### [EXERCISE AIM]
From the records that follow, copy every line that contains the word "James".

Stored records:
'''
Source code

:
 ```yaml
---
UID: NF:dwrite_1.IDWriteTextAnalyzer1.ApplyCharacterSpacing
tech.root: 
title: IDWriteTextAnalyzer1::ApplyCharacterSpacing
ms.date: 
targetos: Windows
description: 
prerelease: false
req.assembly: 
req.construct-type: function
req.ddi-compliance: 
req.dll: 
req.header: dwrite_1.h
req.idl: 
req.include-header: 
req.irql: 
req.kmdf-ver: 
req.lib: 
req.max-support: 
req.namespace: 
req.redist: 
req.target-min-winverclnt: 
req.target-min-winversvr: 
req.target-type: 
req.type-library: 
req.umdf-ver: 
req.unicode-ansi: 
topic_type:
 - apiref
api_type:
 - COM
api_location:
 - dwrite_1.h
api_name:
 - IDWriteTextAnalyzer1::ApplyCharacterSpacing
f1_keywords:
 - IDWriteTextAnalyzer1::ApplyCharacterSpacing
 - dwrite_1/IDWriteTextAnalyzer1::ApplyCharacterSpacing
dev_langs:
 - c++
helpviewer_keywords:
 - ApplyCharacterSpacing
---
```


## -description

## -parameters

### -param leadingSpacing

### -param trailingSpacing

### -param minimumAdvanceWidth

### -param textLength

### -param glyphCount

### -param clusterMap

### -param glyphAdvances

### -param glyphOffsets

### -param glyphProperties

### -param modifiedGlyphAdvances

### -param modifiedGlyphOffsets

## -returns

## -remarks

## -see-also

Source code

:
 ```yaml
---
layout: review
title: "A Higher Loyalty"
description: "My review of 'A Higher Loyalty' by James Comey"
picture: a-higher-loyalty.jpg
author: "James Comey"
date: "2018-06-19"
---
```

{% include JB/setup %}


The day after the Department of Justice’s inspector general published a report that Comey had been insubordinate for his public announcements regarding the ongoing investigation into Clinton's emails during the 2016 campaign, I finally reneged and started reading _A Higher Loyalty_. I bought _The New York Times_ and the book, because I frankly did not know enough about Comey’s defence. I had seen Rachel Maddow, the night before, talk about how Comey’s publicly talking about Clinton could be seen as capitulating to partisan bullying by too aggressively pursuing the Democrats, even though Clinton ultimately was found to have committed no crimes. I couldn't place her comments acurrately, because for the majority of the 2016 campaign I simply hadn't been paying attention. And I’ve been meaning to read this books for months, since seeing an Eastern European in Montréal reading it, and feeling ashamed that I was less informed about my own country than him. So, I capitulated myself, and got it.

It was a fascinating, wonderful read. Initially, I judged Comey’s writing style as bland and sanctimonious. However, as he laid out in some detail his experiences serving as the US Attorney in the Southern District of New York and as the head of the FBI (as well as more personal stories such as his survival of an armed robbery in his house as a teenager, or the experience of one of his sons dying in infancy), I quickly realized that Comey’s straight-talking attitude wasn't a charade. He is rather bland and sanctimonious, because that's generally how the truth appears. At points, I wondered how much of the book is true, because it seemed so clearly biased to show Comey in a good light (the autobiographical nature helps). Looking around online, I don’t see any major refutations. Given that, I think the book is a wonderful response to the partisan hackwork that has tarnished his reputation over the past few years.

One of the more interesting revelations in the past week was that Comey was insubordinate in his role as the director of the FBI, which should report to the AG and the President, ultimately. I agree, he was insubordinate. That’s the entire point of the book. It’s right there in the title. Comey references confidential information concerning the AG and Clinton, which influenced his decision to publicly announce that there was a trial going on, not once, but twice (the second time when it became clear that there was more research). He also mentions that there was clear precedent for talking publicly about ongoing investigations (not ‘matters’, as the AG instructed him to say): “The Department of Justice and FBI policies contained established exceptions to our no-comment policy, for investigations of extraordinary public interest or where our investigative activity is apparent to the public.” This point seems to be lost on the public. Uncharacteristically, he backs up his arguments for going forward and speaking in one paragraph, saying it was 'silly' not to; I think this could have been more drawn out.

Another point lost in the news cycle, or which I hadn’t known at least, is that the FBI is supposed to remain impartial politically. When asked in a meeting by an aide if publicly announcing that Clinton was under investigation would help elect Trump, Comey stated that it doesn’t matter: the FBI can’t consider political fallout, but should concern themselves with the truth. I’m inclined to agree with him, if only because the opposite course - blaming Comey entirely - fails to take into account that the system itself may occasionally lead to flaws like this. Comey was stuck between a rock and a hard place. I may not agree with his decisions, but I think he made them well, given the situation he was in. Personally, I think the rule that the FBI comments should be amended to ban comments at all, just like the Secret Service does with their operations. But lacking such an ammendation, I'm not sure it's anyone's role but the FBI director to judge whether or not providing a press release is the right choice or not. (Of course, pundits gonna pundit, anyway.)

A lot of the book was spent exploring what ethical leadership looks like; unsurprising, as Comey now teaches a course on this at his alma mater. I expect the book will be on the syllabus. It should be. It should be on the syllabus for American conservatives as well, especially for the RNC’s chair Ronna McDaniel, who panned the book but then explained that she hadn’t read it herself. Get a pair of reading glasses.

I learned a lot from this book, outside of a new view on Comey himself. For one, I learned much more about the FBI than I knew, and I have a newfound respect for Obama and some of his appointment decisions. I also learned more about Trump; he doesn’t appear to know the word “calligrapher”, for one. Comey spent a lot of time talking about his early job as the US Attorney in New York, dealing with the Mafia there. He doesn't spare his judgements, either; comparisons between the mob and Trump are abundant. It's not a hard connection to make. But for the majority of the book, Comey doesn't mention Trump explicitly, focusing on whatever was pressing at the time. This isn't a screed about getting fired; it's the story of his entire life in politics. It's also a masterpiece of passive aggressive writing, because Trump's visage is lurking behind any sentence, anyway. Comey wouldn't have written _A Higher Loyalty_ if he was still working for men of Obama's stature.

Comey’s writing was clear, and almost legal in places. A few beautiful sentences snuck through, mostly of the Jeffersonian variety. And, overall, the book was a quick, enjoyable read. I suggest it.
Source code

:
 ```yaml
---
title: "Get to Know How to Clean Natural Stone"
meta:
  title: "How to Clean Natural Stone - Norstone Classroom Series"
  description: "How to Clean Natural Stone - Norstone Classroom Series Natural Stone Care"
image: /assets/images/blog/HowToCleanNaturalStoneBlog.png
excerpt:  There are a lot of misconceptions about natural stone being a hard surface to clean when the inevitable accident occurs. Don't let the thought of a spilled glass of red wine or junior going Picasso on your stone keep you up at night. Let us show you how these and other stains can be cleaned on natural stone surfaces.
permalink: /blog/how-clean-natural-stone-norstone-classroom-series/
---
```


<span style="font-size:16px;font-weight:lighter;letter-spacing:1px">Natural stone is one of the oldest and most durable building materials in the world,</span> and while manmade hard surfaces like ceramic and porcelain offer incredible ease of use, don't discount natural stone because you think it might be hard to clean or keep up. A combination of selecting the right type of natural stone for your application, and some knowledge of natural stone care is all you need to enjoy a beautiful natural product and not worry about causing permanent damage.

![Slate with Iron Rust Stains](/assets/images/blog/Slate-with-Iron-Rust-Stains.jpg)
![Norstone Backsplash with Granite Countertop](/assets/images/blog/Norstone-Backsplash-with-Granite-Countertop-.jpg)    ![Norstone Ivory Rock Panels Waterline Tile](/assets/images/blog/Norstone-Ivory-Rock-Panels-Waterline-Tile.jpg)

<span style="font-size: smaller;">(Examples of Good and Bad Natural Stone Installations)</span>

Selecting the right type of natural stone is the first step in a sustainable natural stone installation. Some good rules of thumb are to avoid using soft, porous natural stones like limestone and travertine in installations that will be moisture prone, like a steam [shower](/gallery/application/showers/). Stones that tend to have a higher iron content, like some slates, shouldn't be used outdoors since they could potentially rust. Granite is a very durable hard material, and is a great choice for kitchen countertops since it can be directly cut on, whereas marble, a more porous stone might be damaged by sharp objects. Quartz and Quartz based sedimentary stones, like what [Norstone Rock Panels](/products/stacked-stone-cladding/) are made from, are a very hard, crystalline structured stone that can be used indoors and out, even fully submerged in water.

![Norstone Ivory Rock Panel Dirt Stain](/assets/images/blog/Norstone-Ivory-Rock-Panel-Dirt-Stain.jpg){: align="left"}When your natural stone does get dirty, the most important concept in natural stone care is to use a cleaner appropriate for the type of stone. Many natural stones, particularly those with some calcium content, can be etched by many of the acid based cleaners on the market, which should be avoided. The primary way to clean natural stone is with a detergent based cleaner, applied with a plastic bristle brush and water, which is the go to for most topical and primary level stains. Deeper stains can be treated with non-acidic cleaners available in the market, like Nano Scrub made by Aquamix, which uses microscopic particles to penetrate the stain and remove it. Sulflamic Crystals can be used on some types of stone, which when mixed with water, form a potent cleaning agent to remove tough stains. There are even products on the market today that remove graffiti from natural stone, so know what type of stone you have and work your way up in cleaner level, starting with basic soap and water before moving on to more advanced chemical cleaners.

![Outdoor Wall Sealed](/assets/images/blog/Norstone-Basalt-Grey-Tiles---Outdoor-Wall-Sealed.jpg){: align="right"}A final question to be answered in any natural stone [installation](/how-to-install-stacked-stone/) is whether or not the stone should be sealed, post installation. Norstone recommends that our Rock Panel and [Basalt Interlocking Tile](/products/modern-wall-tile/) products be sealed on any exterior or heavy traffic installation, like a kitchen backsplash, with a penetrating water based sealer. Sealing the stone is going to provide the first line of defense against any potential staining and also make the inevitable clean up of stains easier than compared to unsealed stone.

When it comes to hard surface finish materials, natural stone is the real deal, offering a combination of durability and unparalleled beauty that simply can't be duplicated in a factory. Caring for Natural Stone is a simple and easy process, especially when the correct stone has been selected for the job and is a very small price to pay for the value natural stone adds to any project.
'''
### [EXPECTED ANSWER]
description: "My review of 'A Higher Loyalty' by James Comey"
author: "James Comey"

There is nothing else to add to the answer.